Output the data word for word. Begin at its first line and end at the line with "Since these adapter".

** Opening Data for this task block **

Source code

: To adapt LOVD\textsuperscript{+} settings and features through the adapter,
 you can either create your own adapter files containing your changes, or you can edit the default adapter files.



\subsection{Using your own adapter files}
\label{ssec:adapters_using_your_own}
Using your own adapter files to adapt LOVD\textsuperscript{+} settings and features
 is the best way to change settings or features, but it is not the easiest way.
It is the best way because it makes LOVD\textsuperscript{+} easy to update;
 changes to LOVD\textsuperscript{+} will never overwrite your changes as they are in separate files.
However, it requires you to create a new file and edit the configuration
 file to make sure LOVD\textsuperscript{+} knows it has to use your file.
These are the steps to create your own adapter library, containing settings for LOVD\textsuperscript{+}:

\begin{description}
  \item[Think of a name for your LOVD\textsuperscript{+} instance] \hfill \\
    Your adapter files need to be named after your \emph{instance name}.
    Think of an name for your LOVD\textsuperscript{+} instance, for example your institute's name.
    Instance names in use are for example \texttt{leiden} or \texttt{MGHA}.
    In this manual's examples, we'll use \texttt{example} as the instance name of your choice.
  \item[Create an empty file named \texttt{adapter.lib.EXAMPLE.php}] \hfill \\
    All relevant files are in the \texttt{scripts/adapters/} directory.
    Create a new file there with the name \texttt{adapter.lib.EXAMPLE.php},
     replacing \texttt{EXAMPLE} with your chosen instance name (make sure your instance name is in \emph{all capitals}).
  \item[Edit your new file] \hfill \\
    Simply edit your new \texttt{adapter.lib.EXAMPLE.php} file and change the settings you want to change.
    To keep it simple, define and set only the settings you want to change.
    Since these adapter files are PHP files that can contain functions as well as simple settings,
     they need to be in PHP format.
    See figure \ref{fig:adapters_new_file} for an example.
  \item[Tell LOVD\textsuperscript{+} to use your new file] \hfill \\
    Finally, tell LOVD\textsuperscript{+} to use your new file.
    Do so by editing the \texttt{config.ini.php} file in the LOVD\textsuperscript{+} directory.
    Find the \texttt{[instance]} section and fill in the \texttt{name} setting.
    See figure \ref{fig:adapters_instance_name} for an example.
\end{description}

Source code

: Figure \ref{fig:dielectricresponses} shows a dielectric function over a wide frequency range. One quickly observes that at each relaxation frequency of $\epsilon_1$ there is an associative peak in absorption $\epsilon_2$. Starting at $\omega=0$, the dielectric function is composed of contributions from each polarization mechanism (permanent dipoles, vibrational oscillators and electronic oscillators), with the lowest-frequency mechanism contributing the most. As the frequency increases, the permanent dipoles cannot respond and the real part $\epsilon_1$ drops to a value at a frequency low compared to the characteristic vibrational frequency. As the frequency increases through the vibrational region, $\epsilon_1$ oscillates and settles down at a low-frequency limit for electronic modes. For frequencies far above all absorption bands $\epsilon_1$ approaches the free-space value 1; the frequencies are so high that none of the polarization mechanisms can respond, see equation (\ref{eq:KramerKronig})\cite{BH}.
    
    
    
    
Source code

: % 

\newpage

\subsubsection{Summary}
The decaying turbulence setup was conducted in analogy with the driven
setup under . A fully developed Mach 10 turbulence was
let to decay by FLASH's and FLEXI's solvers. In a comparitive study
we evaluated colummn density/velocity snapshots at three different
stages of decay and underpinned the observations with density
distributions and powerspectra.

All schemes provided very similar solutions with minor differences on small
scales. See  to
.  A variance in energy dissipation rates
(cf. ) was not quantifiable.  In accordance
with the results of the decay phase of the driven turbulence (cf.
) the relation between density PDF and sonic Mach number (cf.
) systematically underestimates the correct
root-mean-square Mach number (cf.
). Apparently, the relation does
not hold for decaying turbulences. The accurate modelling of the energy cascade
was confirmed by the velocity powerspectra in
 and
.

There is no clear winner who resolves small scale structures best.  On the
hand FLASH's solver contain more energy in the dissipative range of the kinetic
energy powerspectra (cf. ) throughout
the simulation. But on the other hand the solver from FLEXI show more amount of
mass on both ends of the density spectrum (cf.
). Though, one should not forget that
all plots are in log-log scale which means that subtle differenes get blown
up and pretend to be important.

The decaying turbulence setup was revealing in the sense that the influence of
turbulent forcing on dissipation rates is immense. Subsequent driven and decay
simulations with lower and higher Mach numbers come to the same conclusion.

** Closing Data for this task block **

### Result of the exercise
Source code

: To adapt LOVD\textsuperscript{+} settings and features through the adapter,
 you can either create your own adapter files containing your changes, or you can edit the default adapter files.



\subsection{Using your own adapter files}
\label{ssec:adapters_using_your_own}
Using your own adapter files to adapt LOVD\textsuperscript{+} settings and features
 is the best way to change settings or features, but it is not the easiest way.
It is the best way because it makes LOVD\textsuperscript{+} easy to update;
 changes to LOVD\textsuperscript{+} will never overwrite your changes as they are in separate files.
However, it requires you to create a new file and edit the configuration
 file to make sure LOVD\textsuperscript{+} knows it has to use your file.
These are the steps to create your own adapter library, containing settings for LOVD\textsuperscript{+}:

\begin{description}
  \item[Think of a name for your LOVD\textsuperscript{+} instance] \hfill \\
    Your adapter files need to be named after your \emph{instance name}.
    Think of an name for your LOVD\textsuperscript{+} instance, for example your institute's name.
    Instance names in use are for example \texttt{leiden} or \texttt{MGHA}.
    In this manual's examples, we'll use \texttt{example} as the instance name of your choice.
  \item[Create an empty file named \texttt{adapter.lib.EXAMPLE.php}] \hfill \\
    All relevant files are in the \texttt{scripts/adapters/} directory.
    Create a new file there with the name \texttt{adapter.lib.EXAMPLE.php},
     replacing \texttt{EXAMPLE} with your chosen instance name (make sure your instance name is in \emph{all capitals}).
  \item[Edit your new file] \hfill \\
    Simply edit your new \texttt{adapter.lib.EXAMPLE.php} file and change the settings you want to change.
    To keep it simple, define and set only the settings you want to change.
    Since these adapter files are PHP files that can contain functions as well as simple settings,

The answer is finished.